━━━ SOURCE MATERIAL

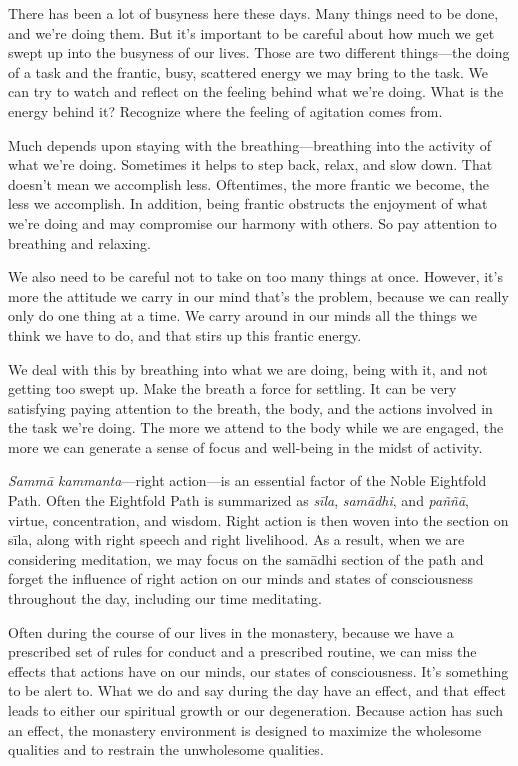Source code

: 
There has been a lot of busyness here these days. Many things need to 
be done, and we're doing them. But it's important to be careful about 
how much we get swept up into the busyness of our lives. Those are two 
different things---the doing of a task and the frantic, busy, scattered 
energy we may bring to the task. We can try to watch and reflect on the 
feeling behind what we're doing. What is the energy behind it? 
Recognize where the feeling of agitation comes from.

Much depends upon staying with the breathing---breathing into the 
activity of what we're doing. Sometimes it helps to step back, relax, 
and slow down. That doesn't mean we accomplish less. Oftentimes, the 
more frantic we become, the less we accomplish. In addition, being 
frantic obstructs the enjoyment of what we're doing and may compromise 
our harmony with others. So pay attention to breathing and relaxing.

We also need to be careful not to take on too many things at once. 
However, it's more the attitude we carry in our mind that's the 
problem, because we can really only do one thing at a time. We carry 
around in our minds all the things we think we have to do, and that 
stirs up this frantic energy.

We deal with this by breathing into what we are doing, being with it, 
and not getting too swept up. Make the breath a force for settling. It 
can be very satisfying paying attention to the breath, the body, and 
the actions involved in the task we're doing. The more we attend to the 
body while we are engaged, the more we can generate a sense of focus 
and well-being in the midst of activity.


\emph{Sammā kammanta}---right action---is an essential factor of the 
Noble Eightfold Path. Often the Eightfold Path is summarized as 
\emph{sīla}, \emph{samādhi}, and \emph{paññā}, virtue, 
concentration, and wisdom. Right action is then woven into the section 
on sīla, along with right speech and right livelihood. As a result, 
when we are considering meditation, we may focus on the samādhi 
section of the path and forget the influence of right action on our 
minds and states of consciousness throughout the day, including our 
time meditating.

Often during the course of our lives in the monastery, because we have 
a prescribed set of rules for conduct and a prescribed routine, we can 
miss the effects that actions have on our minds, our states of 
consciousness. It's something to be alert to. What we do and say during 
the day have an effect, and that effect leads to either our spiritual 
growth or our degeneration. Because action has such an effect, the 
monastery environment is designed to maximize the wholesome qualities 
and to restrain the unwholesome qualities.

━━━━━━

→ **TASK DESCRIPTION**
Each line from the beginning of the entries up to and including the one containing "more frantic we" must be restated exactly. Pictures are to be left out.

→ **ANSWER FOR THIS EXERCISE**
Source code

: 
There has been a lot of busyness here these days. Many things need to 
be done, and we're doing them. But it's important to be careful about 
how much we get swept up into the busyness of our lives. Those are two 
different things---the doing of a task and the frantic, busy, scattered 
energy we may bring to the task. We can try to watch and reflect on the 
feeling behind what we're doing. What is the energy behind it? 
Recognize where the feeling of agitation comes from.

Much depends upon staying with the breathing---breathing into the 
activity of what we're doing. Sometimes it helps to step back, relax, 
and slow down. That doesn't mean we accomplish less. Oftentimes, the 
more frantic we become, the less we accomplish. In addition, being 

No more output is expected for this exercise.